■ Data provided ■
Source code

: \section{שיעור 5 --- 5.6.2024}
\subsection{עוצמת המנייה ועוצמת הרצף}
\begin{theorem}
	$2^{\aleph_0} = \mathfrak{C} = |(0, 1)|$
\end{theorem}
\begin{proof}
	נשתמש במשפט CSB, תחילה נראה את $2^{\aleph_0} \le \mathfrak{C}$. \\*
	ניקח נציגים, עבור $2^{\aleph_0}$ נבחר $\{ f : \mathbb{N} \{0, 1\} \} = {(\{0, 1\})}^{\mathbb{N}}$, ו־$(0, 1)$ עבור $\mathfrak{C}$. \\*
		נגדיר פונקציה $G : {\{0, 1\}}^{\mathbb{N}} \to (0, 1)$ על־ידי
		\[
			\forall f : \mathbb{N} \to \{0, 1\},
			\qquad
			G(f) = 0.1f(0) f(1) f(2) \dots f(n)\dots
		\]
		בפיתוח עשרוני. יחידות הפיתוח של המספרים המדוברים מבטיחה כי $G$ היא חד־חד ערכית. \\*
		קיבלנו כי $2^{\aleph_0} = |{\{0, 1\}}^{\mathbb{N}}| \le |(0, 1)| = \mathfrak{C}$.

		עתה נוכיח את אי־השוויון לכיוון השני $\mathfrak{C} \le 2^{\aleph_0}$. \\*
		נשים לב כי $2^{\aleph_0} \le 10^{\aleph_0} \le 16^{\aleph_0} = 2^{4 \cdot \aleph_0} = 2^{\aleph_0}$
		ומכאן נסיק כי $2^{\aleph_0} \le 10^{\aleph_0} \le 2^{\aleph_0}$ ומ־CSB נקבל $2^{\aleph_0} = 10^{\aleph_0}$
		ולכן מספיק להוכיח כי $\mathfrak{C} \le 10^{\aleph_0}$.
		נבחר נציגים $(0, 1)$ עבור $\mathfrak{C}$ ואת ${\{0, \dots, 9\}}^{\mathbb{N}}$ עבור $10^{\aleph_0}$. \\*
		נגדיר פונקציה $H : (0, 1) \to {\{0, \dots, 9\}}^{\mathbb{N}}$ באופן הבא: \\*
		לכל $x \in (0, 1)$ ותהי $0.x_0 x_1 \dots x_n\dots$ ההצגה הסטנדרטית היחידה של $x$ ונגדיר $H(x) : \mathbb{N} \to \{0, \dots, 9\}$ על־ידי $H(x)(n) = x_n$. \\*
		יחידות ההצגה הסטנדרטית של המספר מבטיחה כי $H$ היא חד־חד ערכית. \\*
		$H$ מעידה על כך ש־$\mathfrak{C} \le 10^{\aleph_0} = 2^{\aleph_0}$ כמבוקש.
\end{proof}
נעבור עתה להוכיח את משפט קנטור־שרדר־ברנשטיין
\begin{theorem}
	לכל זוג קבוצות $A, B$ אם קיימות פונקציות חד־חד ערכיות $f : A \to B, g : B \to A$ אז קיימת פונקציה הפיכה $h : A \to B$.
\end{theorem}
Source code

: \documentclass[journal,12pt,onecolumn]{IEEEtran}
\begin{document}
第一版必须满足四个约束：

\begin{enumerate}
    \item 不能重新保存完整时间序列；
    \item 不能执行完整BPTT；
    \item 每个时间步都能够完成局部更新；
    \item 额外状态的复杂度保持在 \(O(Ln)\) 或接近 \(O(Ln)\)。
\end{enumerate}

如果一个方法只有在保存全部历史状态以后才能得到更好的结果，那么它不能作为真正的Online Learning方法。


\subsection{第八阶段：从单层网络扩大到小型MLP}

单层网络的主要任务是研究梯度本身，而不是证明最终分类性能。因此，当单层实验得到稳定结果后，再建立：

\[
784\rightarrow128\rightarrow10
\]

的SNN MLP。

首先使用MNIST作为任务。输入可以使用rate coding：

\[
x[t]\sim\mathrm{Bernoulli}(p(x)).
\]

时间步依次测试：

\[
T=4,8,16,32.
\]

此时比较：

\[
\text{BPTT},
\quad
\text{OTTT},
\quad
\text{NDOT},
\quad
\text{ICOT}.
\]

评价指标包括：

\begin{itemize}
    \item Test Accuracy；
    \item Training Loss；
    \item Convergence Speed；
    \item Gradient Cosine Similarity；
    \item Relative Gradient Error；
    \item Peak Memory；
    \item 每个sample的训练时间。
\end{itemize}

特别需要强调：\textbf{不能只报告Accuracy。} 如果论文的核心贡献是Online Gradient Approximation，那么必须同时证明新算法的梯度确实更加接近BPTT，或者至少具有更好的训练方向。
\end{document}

■ Exercise requirements ■
To complete the exercise, print all of the entries exactly.

■ Answer section ■
Source code

: \section{שיעור 5 --- 5.6.2024}
\subsection{עוצמת המנייה ועוצמת הרצף}
\begin{theorem}
	$2^{\aleph_0} = \mathfrak{C} = |(0, 1)|$
\end{theorem}
\begin{proof}
	נשתמש במשפט CSB, תחילה נראה את $2^{\aleph_0} \le \mathfrak{C}$. \\*
	ניקח נציגים, עבור $2^{\aleph_0}$ נבחר $\{ f : \mathbb{N} \{0, 1\} \} = {(\{0, 1\})}^{\mathbb{N}}$, ו־$(0, 1)$ עבור $\mathfrak{C}$. \\*
		נגדיר פונקציה $G : {\{0, 1\}}^{\mathbb{N}} \to (0, 1)$ על־ידי
		\[
			\forall f : \mathbb{N} \to \{0, 1\},
			\qquad
			G(f) = 0.1f(0) f(1) f(2) \dots f(n)\dots
		\]
		בפיתוח עשרוני. יחידות הפיתוח של המספרים המדוברים מבטיחה כי $G$ היא חד־חד ערכית. \\*
		קיבלנו כי $2^{\aleph_0} = |{\{0, 1\}}^{\mathbb{N}}| \le |(0, 1)| = \mathfrak{C}$.

		עתה נוכיח את אי־השוויון לכיוון השני $\mathfrak{C} \le 2^{\aleph_0}$. \\*
		נשים לב כי $2^{\aleph_0} \le 10^{\aleph_0} \le 16^{\aleph_0} = 2^{4 \cdot \aleph_0} = 2^{\aleph_0}$
		ומכאן נסיק כי $2^{\aleph_0} \le 10^{\aleph_0} \le 2^{\aleph_0}$ ומ־CSB נקבל $2^{\aleph_0} = 10^{\aleph_0}$
		ולכן מספיק להוכיח כי $\mathfrak{C} \le 10^{\aleph_0}$.
		נבחר נציגים $(0, 1)$ עבור $\mathfrak{C}$ ואת ${\{0, \dots, 9\}}^{\mathbb{N}}$ עבור $10^{\aleph_0}$. \\*
		נגדיר פונקציה $H : (0, 1) \to {\{0, \dots, 9\}}^{\mathbb{N}}$ באופן הבא: \\*
		לכל $x \in (0, 1)$ ותהי $0.x_0 x_1 \dots x_n\dots$ ההצגה הסטנדרטית היחידה של $x$ ונגדיר $H(x) : \mathbb{N} \to \{0, \dots, 9\}$ על־ידי $H(x)(n) = x_n$. \\*
		יחידות ההצגה הסטנדרטית של המספר מבטיחה כי $H$ היא חד־חד ערכית. \\*
		$H$ מעידה על כך ש־$\mathfrak{C} \le 10^{\aleph_0} = 2^{\aleph_0}$ כמבוקש.
\end{proof}
נעבור עתה להוכיח את משפט קנטור־שרדר־ברנשטיין
\begin{theorem}
	לכל זוג קבוצות $A, B$ אם קיימות פונקציות חד־חד ערכיות $f : A \to B, g : B \to A$ אז קיימת פונקציה הפיכה $h : A \to B$.
\end{theorem}
Source code

: \documentclass[journal,12pt,onecolumn]{IEEEtran}
\begin{document}
第一版必须满足四个约束：

\begin{enumerate}
    \item 不能重新保存完整时间序列；
    \item 不能执行完整BPTT；
    \item 每个时间步都能够完成局部更新；
    \item 额外状态的复杂度保持在 \(O(Ln)\) 或接近 \(O(Ln)\)。
\end{enumerate}

如果一个方法只有在保存全部历史状态以后才能得到更好的结果，那么它不能作为真正的Online Learning方法。


\subsection{第八阶段：从单层网络扩大到小型MLP}

单层网络的主要任务是研究梯度本身，而不是证明最终分类性能。因此，当单层实验得到稳定结果后，再建立：

\[
784\rightarrow128\rightarrow10
\]

的SNN MLP。

首先使用MNIST作为任务。输入可以使用rate coding：

\[
x[t]\sim\mathrm{Bernoulli}(p(x)).
\]

时间步依次测试：

\[
T=4,8,16,32.
\]

此时比较：

\[
\text{BPTT},
\quad
\text{OTTT},
\quad
\text{NDOT},
\quad
\text{ICOT}.
\]

评价指标包括：

\begin{itemize}
    \item Test Accuracy；
    \item Training Loss；
    \item Convergence Speed；
    \item Gradient Cosine Similarity；
    \item Relative Gradient Error；
    \item Peak Memory；
    \item 每个sample的训练时间。
\end{itemize}

特别需要强调：\textbf{不能只报告Accuracy。} 如果论文的核心贡献是Online Gradient Approximation，那么必须同时证明新算法的梯度确实更加接近BPTT，或者至少具有更好的训练方向。
\end{document}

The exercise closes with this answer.